Exercise - Scan the entries for lines with the word "gigabyte" and copy those lines.

[Supplied records Boundary: Start]

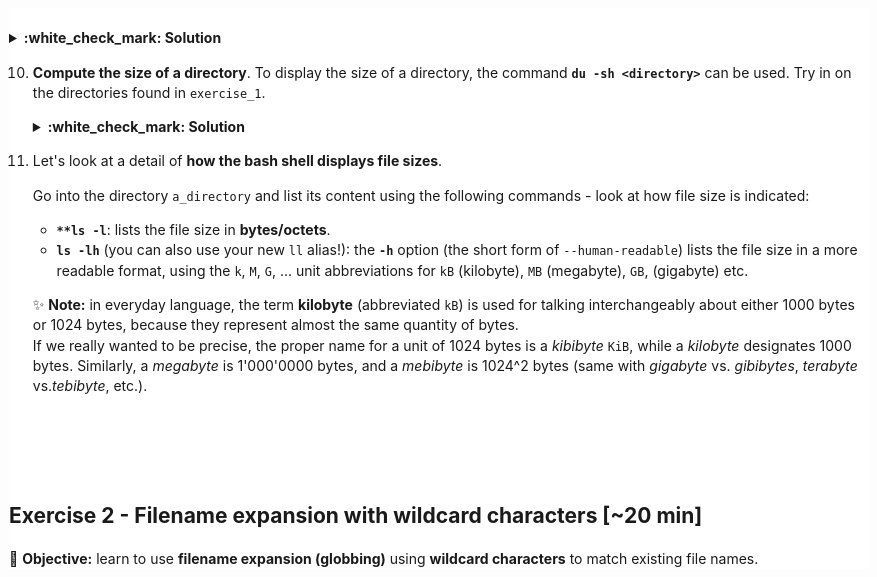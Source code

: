    <br>
   <details><summary><b>:white_check_mark: Solution</b></summary></details>

10. **Compute the size of a directory**. To display the size of a directory,
    the command **`du -sh <directory>`** can be used. Try in on the directories
    found in `exercise_1`.

    <details><summary><b>:white_check_mark: Solution</b></summary>

     ```sh
     du -sh a_directory  # 20K  (20 kilobytes)
     du -sh b_directory  # 4K   (directory is empty, 4K is the size of an empty dir)

     # Using the ? wildcard character, we can also compute the size of both
     # directories in a single command.
     du -sh ?_directory
     ```

    <br>
    </details>

11. Let's look at a detail of **how the bash shell displays file sizes**.

    Go into the directory `a_directory` and list its content using the
    following commands - look at how file size is indicated:
    * **`**ls -l`**: lists the file size in **bytes/octets**.
    * **`ls -lh`** (you can also use your new `ll` alias!): the **`-h`** option
      (the short form of `--human-readable`) lists the file size in a more
      readable format, using the `k`, `M`, `G`, ... unit abbreviations for
      `kB` (kilobyte), `MB` (megabyte), `GB`, (gigabyte) etc.

    :sparkles:
    **Note:** in everyday language, the term **kilobyte** (abbreviated `kB`) is
    used for talking interchangeably about either 1000 bytes or 1024 bytes,
    because they represent almost the same quantity of bytes.  
    If we really wanted to be precise, the proper name for a unit of 1024 bytes
    is a *kibibyte* `KiB`, while a *kilobyte* designates 1000 bytes. Similarly,
    a *megabyte* is 1'000'0000 bytes, and a *mebibyte* is 1024^2 bytes (same
    with *gigabyte* vs. *gibibytes*, *terabyte* vs.*tebibyte*, etc.).

<br>
<br>
<br>

## Exercise 2 - Filename expansion with wildcard characters [~20 min]

:triangular_flag_on_post:
**Objective:** learn to use **filename expansion (globbing)** using
**wildcard characters** to match existing file names.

[Supplied records Boundary: End]

Answer section -
      `kB` (kilobyte), `MB` (megabyte), `GB`, (gigabyte) etc.
    with *gigabyte* vs. *gibibytes*, *terabyte* vs.*tebibyte*, etc.).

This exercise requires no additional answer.